Most numbers came from the World Bank.

The GCC represents only 12% of the Middle East and North Africa population of 377 million people, but 51% of its GDP. Youth unemployment will represent a challenge though.

In Bahrain, an alarming 28.3% of 15 to 24 year olds are unemployed, vs 9% of the general population. In Saudi Arabia, the largest country of the GCC, unemployment is 5.4% overall but a  staggering 28.2% for the youth. These numbers probably explain a part of the unrest that has plagued the 2 countries in the wake of the Arab Spring. Even the UAE, with a low 4% overall unemployment rate, is at risk with 12.1% of its youth unemployed.

Given that the GCC population continues to grow at an average 3.2% (1% in the rest of the world), this is a potential time bomb, which the local governments are trying to anticipate through their nationalisation programmes and focus on education and skills development in line with market requirements.

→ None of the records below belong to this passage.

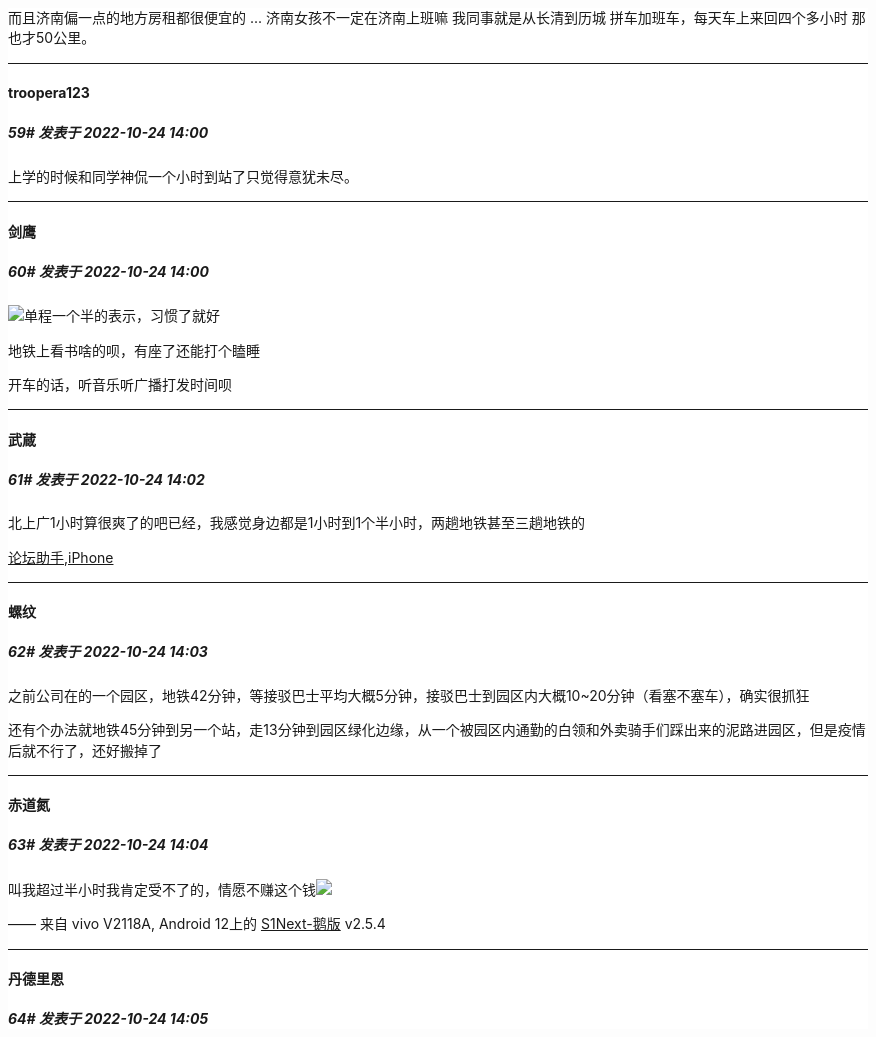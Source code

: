 而且济南偏一点的地方房租都很便宜的 ...</blockquote>
济南女孩不一定在济南上班嘛
我同事就是从长清到历城
拼车加班车，每天车上来回四个多小时
那也才50公里。

*****

####  troopera123  
##### 59#       发表于 2022-10-24 14:00

上学的时候和同学神侃一个小时到站了只觉得意犹未尽。

*****

####  剑鹰  
##### 60#       发表于 2022-10-24 14:00

<img src="https://static.saraba1st.com/image/smiley/face2017/013.png" referrerpolicy="no-referrer">单程一个半的表示，习惯了就好

地铁上看书啥的呗，有座了还能打个瞌睡

开车的话，听音乐听广播打发时间呗



*****

####  武蔵  
##### 61#       发表于 2022-10-24 14:02

北上广1小时算很爽了的吧已经，我感觉身边都是1小时到1个半小时，两趟地铁甚至三趟地铁的

[论坛助手,iPhone](https://bbs.saraba1st.com/2b/forum.php?mod=viewthread&amp;tid=2029836)

*****

####  螺纹  
##### 62#       发表于 2022-10-24 14:03

之前公司在的一个园区，地铁42分钟，等接驳巴士平均大概5分钟，接驳巴士到园区内大概10~20分钟（看塞不塞车），确实很抓狂

还有个办法就地铁45分钟到另一个站，走13分钟到园区绿化边缘，从一个被园区内通勤的白领和外卖骑手们踩出来的泥路进园区，但是疫情后就不行了，还好搬掉了

*****

####  赤道氮  
##### 63#       发表于 2022-10-24 14:04

叫我超过半小时我肯定受不了的，情愿不赚这个钱<img src="https://static.saraba1st.com/image/smiley/face2017/001.png" referrerpolicy="no-referrer">

—— 来自 vivo V2118A, Android 12上的 [S1Next-鹅版](https://github.com/ykrank/S1-Next/releases) v2.5.4

*****

####  丹德里恩  
##### 64#       发表于 2022-10-24 14:05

Tim also shared some numbers regarding executive pay. According to a Hay report, Senior Management pay tends to plateau at around 20,000 USD a month in the GCC, while in Europe and USA, executive pay continues to grow.

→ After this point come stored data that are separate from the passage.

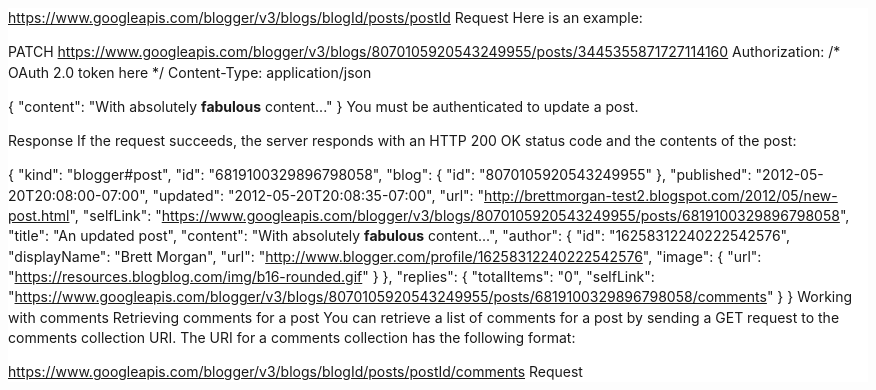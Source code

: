 
https://www.googleapis.com/blogger/v3/blogs/blogId/posts/postId
Request
Here is an example:


PATCH https://www.googleapis.com/blogger/v3/blogs/8070105920543249955/posts/3445355871727114160
Authorization: /* OAuth 2.0 token here */
Content-Type: application/json

{
 "content": "With absolutely <b>fabulous</b> content..."
}
You must be authenticated to update a post.

Response
If the request succeeds, the server responds with an HTTP 200 OK status code and the contents of the post:


{
 "kind": "blogger#post",
 "id": "6819100329896798058",
 "blog": {
  "id": "8070105920543249955"
 },
 "published": "2012-05-20T20:08:00-07:00",
 "updated": "2012-05-20T20:08:35-07:00",
 "url": "http://brettmorgan-test2.blogspot.com/2012/05/new-post.html",
 "selfLink": "https://www.googleapis.com/blogger/v3/blogs/8070105920543249955/posts/6819100329896798058",
 "title": "An updated post",
 "content": "With absolutely <b>fabulous</b> content...",
 "author": {
  "id": "16258312240222542576",
  "displayName": "Brett Morgan",
  "url": "http://www.blogger.com/profile/16258312240222542576",
  "image": {
   "url": "https://resources.blogblog.com/img/b16-rounded.gif"
  }
 },
 "replies": {
  "totalItems": "0",
  "selfLink": "https://www.googleapis.com/blogger/v3/blogs/8070105920543249955/posts/6819100329896798058/comments"
 }
}
Working with comments
Retrieving comments for a post
You can retrieve a list of comments for a post by sending a GET request to the comments collection URI. The URI for a comments collection has the following format:


https://www.googleapis.com/blogger/v3/blogs/blogId/posts/postId/comments
Request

His view is that companies in the region should consider introducing Long-Term Incentives to attract the right calibre of senior executives that will be able to address the huge growth expected in the region. LTIs would also help to lock these executives in (retention), and by linking LTIs to performance, ensure top managers are focused on delivering the right results for the organisation.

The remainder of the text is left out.